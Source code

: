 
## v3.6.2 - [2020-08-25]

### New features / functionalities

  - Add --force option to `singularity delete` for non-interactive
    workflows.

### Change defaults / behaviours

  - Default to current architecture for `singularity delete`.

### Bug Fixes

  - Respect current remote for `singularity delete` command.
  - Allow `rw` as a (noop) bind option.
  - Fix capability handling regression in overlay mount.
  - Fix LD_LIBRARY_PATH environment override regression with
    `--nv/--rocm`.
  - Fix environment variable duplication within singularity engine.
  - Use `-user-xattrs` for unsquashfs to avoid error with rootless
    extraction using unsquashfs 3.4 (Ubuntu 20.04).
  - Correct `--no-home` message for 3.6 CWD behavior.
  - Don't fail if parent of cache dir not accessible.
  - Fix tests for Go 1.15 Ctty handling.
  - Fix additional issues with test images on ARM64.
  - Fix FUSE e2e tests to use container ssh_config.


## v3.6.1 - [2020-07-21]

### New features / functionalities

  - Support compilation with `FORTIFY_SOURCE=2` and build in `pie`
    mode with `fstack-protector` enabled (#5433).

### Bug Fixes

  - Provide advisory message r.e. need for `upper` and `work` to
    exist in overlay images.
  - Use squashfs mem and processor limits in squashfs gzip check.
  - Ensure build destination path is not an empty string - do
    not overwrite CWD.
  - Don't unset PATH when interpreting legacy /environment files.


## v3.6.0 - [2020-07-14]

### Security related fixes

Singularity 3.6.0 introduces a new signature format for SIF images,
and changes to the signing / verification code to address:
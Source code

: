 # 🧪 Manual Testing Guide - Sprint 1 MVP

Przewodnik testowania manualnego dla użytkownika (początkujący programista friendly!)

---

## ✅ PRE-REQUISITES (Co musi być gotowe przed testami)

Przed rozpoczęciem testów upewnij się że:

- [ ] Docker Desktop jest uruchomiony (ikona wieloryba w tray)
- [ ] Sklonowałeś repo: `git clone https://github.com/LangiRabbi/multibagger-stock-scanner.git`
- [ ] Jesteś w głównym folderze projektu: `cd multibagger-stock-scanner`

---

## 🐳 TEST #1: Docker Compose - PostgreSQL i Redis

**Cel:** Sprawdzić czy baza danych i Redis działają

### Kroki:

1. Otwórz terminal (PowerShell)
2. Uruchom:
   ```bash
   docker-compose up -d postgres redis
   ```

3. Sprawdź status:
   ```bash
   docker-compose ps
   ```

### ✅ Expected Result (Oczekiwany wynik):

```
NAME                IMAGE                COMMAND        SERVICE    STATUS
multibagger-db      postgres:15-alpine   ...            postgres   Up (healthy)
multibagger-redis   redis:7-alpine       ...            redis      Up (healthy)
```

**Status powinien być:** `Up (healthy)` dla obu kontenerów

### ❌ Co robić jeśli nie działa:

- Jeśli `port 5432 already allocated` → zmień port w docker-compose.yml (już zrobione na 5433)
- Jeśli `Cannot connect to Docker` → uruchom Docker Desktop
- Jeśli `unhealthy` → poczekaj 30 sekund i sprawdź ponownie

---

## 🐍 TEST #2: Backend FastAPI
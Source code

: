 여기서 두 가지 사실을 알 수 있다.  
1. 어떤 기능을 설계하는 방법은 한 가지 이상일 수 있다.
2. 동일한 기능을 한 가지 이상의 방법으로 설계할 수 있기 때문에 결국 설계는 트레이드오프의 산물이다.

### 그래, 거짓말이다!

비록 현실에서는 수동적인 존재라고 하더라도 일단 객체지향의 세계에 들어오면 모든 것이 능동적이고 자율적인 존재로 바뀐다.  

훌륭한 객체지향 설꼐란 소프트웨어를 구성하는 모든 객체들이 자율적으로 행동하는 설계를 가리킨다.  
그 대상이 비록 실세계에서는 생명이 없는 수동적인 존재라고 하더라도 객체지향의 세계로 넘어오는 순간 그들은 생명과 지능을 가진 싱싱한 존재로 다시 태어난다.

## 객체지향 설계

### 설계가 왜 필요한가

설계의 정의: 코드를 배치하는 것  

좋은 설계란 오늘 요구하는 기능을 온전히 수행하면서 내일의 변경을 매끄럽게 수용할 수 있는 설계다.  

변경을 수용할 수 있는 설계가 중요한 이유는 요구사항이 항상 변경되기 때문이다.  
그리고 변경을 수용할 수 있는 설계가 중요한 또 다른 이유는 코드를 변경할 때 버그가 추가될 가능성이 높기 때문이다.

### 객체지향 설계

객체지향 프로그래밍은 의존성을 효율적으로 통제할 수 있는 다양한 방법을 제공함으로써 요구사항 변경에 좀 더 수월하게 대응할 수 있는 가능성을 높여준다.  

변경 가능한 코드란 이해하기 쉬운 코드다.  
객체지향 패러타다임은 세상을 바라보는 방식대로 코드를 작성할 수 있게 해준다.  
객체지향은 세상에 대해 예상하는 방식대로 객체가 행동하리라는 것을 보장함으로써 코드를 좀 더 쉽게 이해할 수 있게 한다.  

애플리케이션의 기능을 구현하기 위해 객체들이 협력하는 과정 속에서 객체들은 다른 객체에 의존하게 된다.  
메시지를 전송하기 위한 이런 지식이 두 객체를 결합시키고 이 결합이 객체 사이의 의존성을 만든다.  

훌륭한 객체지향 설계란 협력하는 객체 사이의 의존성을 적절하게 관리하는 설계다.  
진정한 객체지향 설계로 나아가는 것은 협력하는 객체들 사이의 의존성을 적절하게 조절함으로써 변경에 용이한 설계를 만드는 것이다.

• • •

*WHAT TO PRODUCE*
One stretch of the lines above is wanted, from the line that contains "Przed rozpoczęciem testów" through the line that contains "변경 가능한 코드란 이해하기 쉬운 코드다.". Output it exactly.

*RESULT FOR THIS TASK*
Przed rozpoczęciem testów upewnij się że:

- [ ] Docker Desktop jest uruchomiony (ikona wieloryba w tray)
- [ ] Sklonowałeś repo: `git clone https://github.com/LangiRabbi/multibagger-stock-scanner.git`
- [ ] Jesteś w głównym folderze projektu: `cd multibagger-stock-scanner`

---

## 🐳 TEST #1: Docker Compose - PostgreSQL i Redis

**Cel:** Sprawdzić czy baza danych i Redis działają

### Kroki:

1. Otwórz terminal (PowerShell)
2. Uruchom:
   ```bash
   docker-compose up -d postgres redis
   ```

3. Sprawdź status:
   ```bash
   docker-compose ps
   ```

### ✅ Expected Result (Oczekiwany wynik):

```
NAME                IMAGE                COMMAND        SERVICE    STATUS
multibagger-db      postgres:15-alpine   ...            postgres   Up (healthy)
multibagger-redis   redis:7-alpine       ...            redis      Up (healthy)
```

**Status powinien być:** `Up (healthy)` dla obu kontenerów

### ❌ Co robić jeśli nie działa:

- Jeśli `port 5432 already allocated` → zmień port w docker-compose.yml (już zrobione na 5433)
- Jeśli `Cannot connect to Docker` → uruchom Docker Desktop
- Jeśli `unhealthy` → poczekaj 30 sekund i sprawdź ponownie

---

## 🐍 TEST #2: Backend FastAPI
Source code

: 여기서 두 가지 사실을 알 수 있다.  
1. 어떤 기능을 설계하는 방법은 한 가지 이상일 수 있다.
2. 동일한 기능을 한 가지 이상의 방법으로 설계할 수 있기 때문에 결국 설계는 트레이드오프의 산물이다.

### 그래, 거짓말이다!

비록 현실에서는 수동적인 존재라고 하더라도 일단 객체지향의 세계에 들어오면 모든 것이 능동적이고 자율적인 존재로 바뀐다.  

훌륭한 객체지향 설꼐란 소프트웨어를 구성하는 모든 객체들이 자율적으로 행동하는 설계를 가리킨다.  
그 대상이 비록 실세계에서는 생명이 없는 수동적인 존재라고 하더라도 객체지향의 세계로 넘어오는 순간 그들은 생명과 지능을 가진 싱싱한 존재로 다시 태어난다.

## 객체지향 설계

### 설계가 왜 필요한가

설계의 정의: 코드를 배치하는 것  

좋은 설계란 오늘 요구하는 기능을 온전히 수행하면서 내일의 변경을 매끄럽게 수용할 수 있는 설계다.  

변경을 수용할 수 있는 설계가 중요한 이유는 요구사항이 항상 변경되기 때문이다.  
그리고 변경을 수용할 수 있는 설계가 중요한 또 다른 이유는 코드를 변경할 때 버그가 추가될 가능성이 높기 때문이다.

### 객체지향 설계

객체지향 프로그래밍은 의존성을 효율적으로 통제할 수 있는 다양한 방법을 제공함으로써 요구사항 변경에 좀 더 수월하게 대응할 수 있는 가능성을 높여준다.  

변경 가능한 코드란 이해하기 쉬운 코드다.  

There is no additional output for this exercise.